C’est de cette volonté commune provoquant la fusion des partis de Zacharie Myboto, de celui de Gérard Ella Nguéma mais aussi de celui de PCZ que sera fondé l’Union Nationale (UN). D’autres hommes politiques de poids les rejoindront notamment Bruno Ben Moubamba, Casimir Oyé Mba ou encore Jean Eyeghe Ndong.
Dernière scène et hommages
C’est loin de son Nkol’Abona natal que Pierre-Claver Zeng émet son dernier soupir, emporté par la maladie. Le vaste livre de poésie qu’il était à lui seul se referme le 19 mai 2010 à Paris, capitale de la république française. Ses obsèques furent émouvant car un cortège funèbre offrit à l’artiste, inanimé et aphone, une dernière salve d’applaudissements dans les rues de Libreville. Puis, la dépouille fut exposée au gymnase Omar Bongo, le temps d’une nuit.
Tant de pays visités, tant de scènes faites, le faisant voyager lui l’enfant né dans un village proche d’Oyem de la France au Canada, du Maghreb à bien d’autres destinations africaines. Le 30 janvier 2019, le ministre de l’époque en charge de la culture, Alain-Claude Bilie-By-Nze accompagné de la veuve du défunt, Marie-Constance Zeng Ebome, avaient présenté au public un coffret intégral pour pérenniser la mémoire et la carrière de Pierre-Claver Zeng. Ce coffret intitulé « Ening (la vie) » comprenait entre autres 4 CD regroupant toutes les œuvres musicales de PCZ soit huit albums et un livret.

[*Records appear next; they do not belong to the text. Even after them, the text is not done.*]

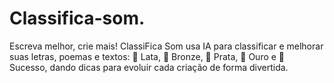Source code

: # Classifica-som.
Escreva melhor, crie mais! ClassiFica Som usa IA para classificar e melhorar suas letras, poemas e textos: 🥫 Lata, 🥉 Bronze, 🥈 Prata, 🥇 Ouro e 🌟 Sucesso, dando dicas para evoluir cada criação de forma divertida.
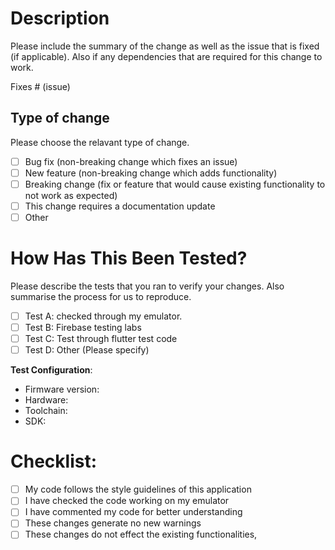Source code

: # Description

Please include the summary of the change as well as the issue that is fixed (if applicable). Also if any dependencies that are required for this change to work.

Fixes # (issue)

## Type of change

Please choose the relavant type of change.

- [ ] Bug fix (non-breaking change which fixes an issue)
- [ ] New feature (non-breaking change which adds functionality)
- [ ] Breaking change (fix or feature that would cause existing functionality to not work as expected)
- [ ] This change requires a documentation update
- [ ] Other

# How Has This Been Tested?

Please describe the tests that you ran to verify your changes. Also summarise the process for us to reproduce.

- [ ] Test A: checked through my emulator.
- [ ] Test B: Firebase testing labs
- [ ] Test C: Test through flutter test code
- [ ] Test D: Other (Please specify)

**Test Configuration**:
* Firmware version:
* Hardware:
* Toolchain:
* SDK:

# Checklist:

- [ ] My code follows the style guidelines of this application
- [ ] I have checked the code working on my emulator
- [ ] I have commented my code for better understanding
- [ ] These changes generate no new warnings
- [ ] These changes do not effect the existing functionalities, 
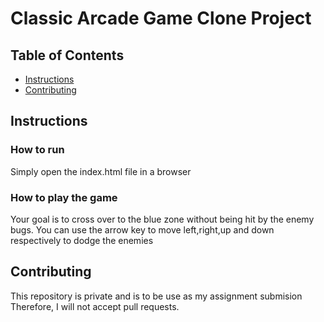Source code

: # Classic Arcade Game Clone Project

## Table of Contents

- [Instructions](#instructions)
- [Contributing](#contributing)

## Instructions

### How to run
Simply open the index.html file in a browser

### How to play the game

Your goal is to cross over to the blue zone without being hit by the enemy bugs.
You can use the arrow key to move left,right,up and down respectively to dodge the enemies

## Contributing

This repository is private and is to be use as my assignment submision Therefore, I will not accept pull requests.
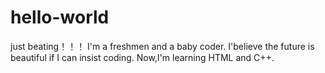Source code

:# hello-world
just beating！！！
I'm a freshmen and a baby coder.
I'believe the future is beautiful if I can insist coding.
Now,I'm learning HTML and C++.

En 2020, l’artiste gabonais de hip hop, Lord Ekomy Ndong, avait lui rendu hommage à ce mastodonte de la musique gabonaise de la plus belle des manières. En effet, pour célébrer les dix ans de la disparition de PCZ, Lord Ekomy avait revisité un de ses titres phares, le tout assaisonné à une délicieuse sauce urbaine pour perpétuer l’œuvre musicale du disparu dans la mémoire des plus jeunes. Le sample est intitulé « Okpale wa long ».
L’association « Odzanboga » a été fondée pour entretenir la mémoire de Pierre-Claver Zeng avec pour but de rassembler la communauté Fang et de plébisciter la culture Fang. De nombreux artistes gabonais ont été influencé par la musique et la grandeur de PCZ et bien plus que les mots à l’instar de Alexis Abessolo.